Microsoft Dynamics CRM’s Advanced Find feature is a powerful tool for searching and sorting through the data and records in your CRM. On a basic level, all you have to do is specify some criteria and run the Advanced Find query to return all of the records that meet those criteria. However, things can get a bit tricky when it comes to the Advanced Find tool’s specific requirements and limitations, and what seem like basic tasks end up being more complicated than expected. This blog post outlines queries and workarounds for three such needs:
- Creating a View that shows records in the current User’s Business Unit.
- Return parent records that have multiple specific child records of the same Entity type.
- Generate a list of records that fail to meet specific criteria.
Creating a View that References the Current User
Many businesses have CRM set up so that Users are in Business Units with other Users with whom they share records; for example, Contacts. While each User can easily see their own records in the My Contacts view, it would be beneficial to give them an easy way to view all Contacts owned by any User in the same Business Unit.
This can be accomplished by creating an Advanced Find that returns all Contacts with an Owner who is in a Business Unit that contains the User who is currently running the Advanced Find. This is how this looks in Advanced Find:
Now all you need to do is save this as a View and each User can easily view every Contact in their own Business Unit.
Parent Records with Multiple Specific Child Records of Matching Entity Type
Another common need that business have is return parent records that have multiple different child records of the same entity type. For example, you may need to see a list of every Contact who been sent both Email A and Email B. One common misconception here is that you could simply search for all Contacts that have a related Sent Email, as shown below:
However, this is actually searching for Contacts who have a related Sent Email record where the Subject is both “Subject Line A” and “Subject Line B.” This is clearly impossible, as the Subject field cannot contain both simultaneously. Instead, you can accomplish this by creating an Advanced Find that searches for Contacts with a related Sent Email where Subject equals “Subject Line A,” then reaching back to the associated Contact and searching for a related Sent Email where Subject equals “Subject Line B.” You can continue looping back to that owning Contact to specify all of your necessary criteria.
The query looks like this in the Advanced Find:
Return Records that Fail to Meet Criteria
One very common need is the ability to generate a list of records that fail to meet certain criteria, or that do not have a certain related record. For example, every Contact who has not been sent any emails in the last six months. Unfortunately, CRM does not allow you to simply run an Advanced Find for all Contacts who do not have a Sent Email record any time in the last six months.
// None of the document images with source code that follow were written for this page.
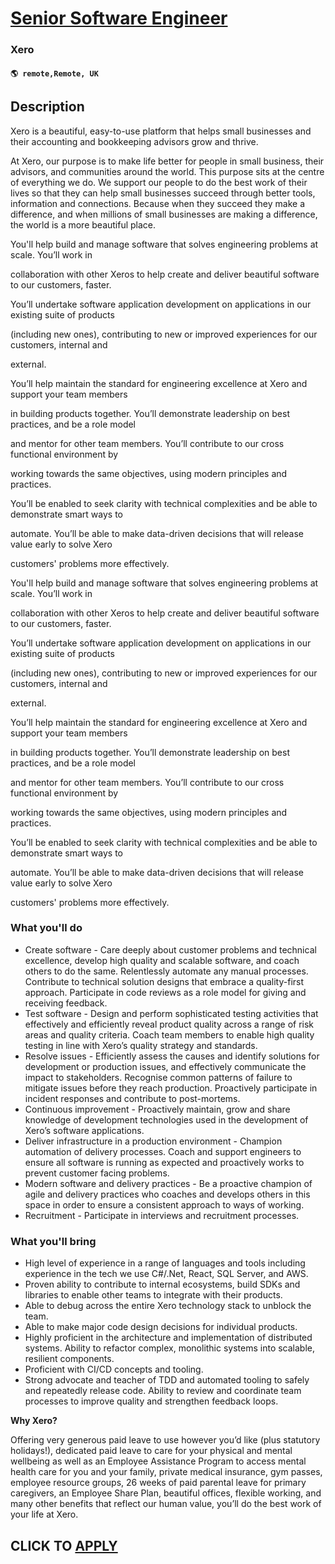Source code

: # [Senior Software Engineer](https://www.remotewlb.com/apply/senior-software-engineer-113359)  
### Xero  
#### `🌎 remote,Remote, UK`  

## Description

Xero is a beautiful, easy-to-use platform that helps small businesses and their accounting and bookkeeping advisors grow and thrive.

  

At Xero, our purpose is to make life better for people in small business, their advisors, and communities around the world. This purpose sits at the centre of everything we do. We support our people to do the best work of their lives so that they can help small businesses succeed through better tools, information and connections. Because when they succeed they make a difference, and when millions of small businesses are making a difference, the world is a more beautiful place.

  

You'll help build and manage software that solves engineering problems at scale. You’ll work in

collaboration with other Xeros to help create and deliver beautiful software to our customers, faster.

You’ll undertake software application development on applications in our existing suite of products

(including new ones), contributing to new or improved experiences for our customers, internal and

external.

You’ll help maintain the standard for engineering excellence at Xero and support your team members

in building products together. You’ll demonstrate leadership on best practices, and be a role model

and mentor for other team members. You’ll contribute to our cross functional environment by

working towards the same objectives, using modern principles and practices.

You’ll be enabled to seek clarity with technical complexities and be able to demonstrate smart ways to

automate. You’ll be able to make data-driven decisions that will release value early to solve Xero

customers' problems more effectively.

  

You'll help build and manage software that solves engineering problems at scale. You’ll work in

collaboration with other Xeros to help create and deliver beautiful software to our customers, faster.

You’ll undertake software application development on applications in our existing suite of products

(including new ones), contributing to new or improved experiences for our customers, internal and

external.

You’ll help maintain the standard for engineering excellence at Xero and support your team members

in building products together. You’ll demonstrate leadership on best practices, and be a role model

and mentor for other team members. You’ll contribute to our cross functional environment by

working towards the same objectives, using modern principles and practices.

You’ll be enabled to seek clarity with technical complexities and be able to demonstrate smart ways to

automate. You’ll be able to make data-driven decisions that will release value early to solve Xero

customers' problems more effectively.

  

### What you'll do

* Create software - Care deeply about customer problems and technical excellence, develop high quality and scalable software, and coach others to do the same. Relentlessly automate any manual processes. Contribute to technical solution designs that embrace a quality-first approach. Participate in code reviews as a role model for giving and receiving feedback.
* Test software - Design and perform sophisticated testing activities that effectively and efficiently reveal product quality across a range of risk areas and quality criteria. Coach team members to enable high quality testing in line with Xero’s quality strategy and standards.
* Resolve issues - Efficiently assess the causes and identify solutions for development or production issues, and effectively communicate the impact to stakeholders. Recognise common patterns of failure to mitigate issues before they reach production. Proactively participate in incident responses and contribute to post-mortems.
* Continuous improvement - Proactively maintain, grow and share knowledge of development technologies used in the development of Xero’s software applications.
* Deliver infrastructure in a production environment - Champion automation of delivery processes. Coach and support engineers to ensure all software is running as expected and proactively works to prevent customer facing problems.
* Modern software and delivery practices - Be a proactive champion of agile and delivery practices who coaches and develops others in this space in order to ensure a consistent approach to ways of working.
* Recruitment - Participate in interviews and recruitment processes.

  

### What you'll bring

* High level of experience in a range of languages and tools including experience in the tech we use C#/.Net, React, SQL Server, and AWS.
* Proven ability to contribute to internal ecosystems, build SDKs and libraries to enable other teams to integrate with their products.
* Able to debug across the entire Xero technology stack to unblock the team.
* Able to make major code design decisions for individual products.
* Highly proficient in the architecture and implementation of distributed systems. Ability to refactor complex, monolithic systems into scalable, resilient components.
* Proficient with CI/CD concepts and tooling.
* Strong advocate and teacher of TDD and automated tooling to safely and repeatedly release code. Ability to review and coordinate team processes to improve quality and strengthen feedback loops.

  

 **Why Xero?**

Offering very generous paid leave to use however you’d like (plus statutory holidays!), dedicated paid leave to care for your physical and mental wellbeing as well as an Employee Assistance Program to access mental health care for you and your family, private medical insurance, gym passes, employee resource groups, 26 weeks of paid parental leave for primary caregivers, an Employee Share Plan, beautiful offices, flexible working, and many other benefits that reflect our human value, you’ll do the best work of your life at Xero.

  
## CLICK TO [APPLY](https://www.remotewlb.com/apply/senior-software-engineer-113359)


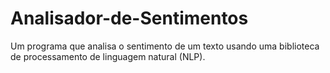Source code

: # Analisador-de-Sentimentos
Um programa que analisa o sentimento de um texto usando uma biblioteca de processamento de linguagem natural (NLP).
The workaround for this is to generate a static Marketing List containing all potentially relevant Contacts, and then remove every Contact who has a related Sent Email from any time in the last six months, thus generating a Marketing List containing every Contact who has not been sent an email in the last six months. Assuming you have already populated your static Marketing List with the full list of potentially relevant Contacts, you would run the following “Remove Members” query:
After removing every Contact who meets this criteria, you will be left with a static Marketing List containing every Contact who has not been sent an email in the last six months.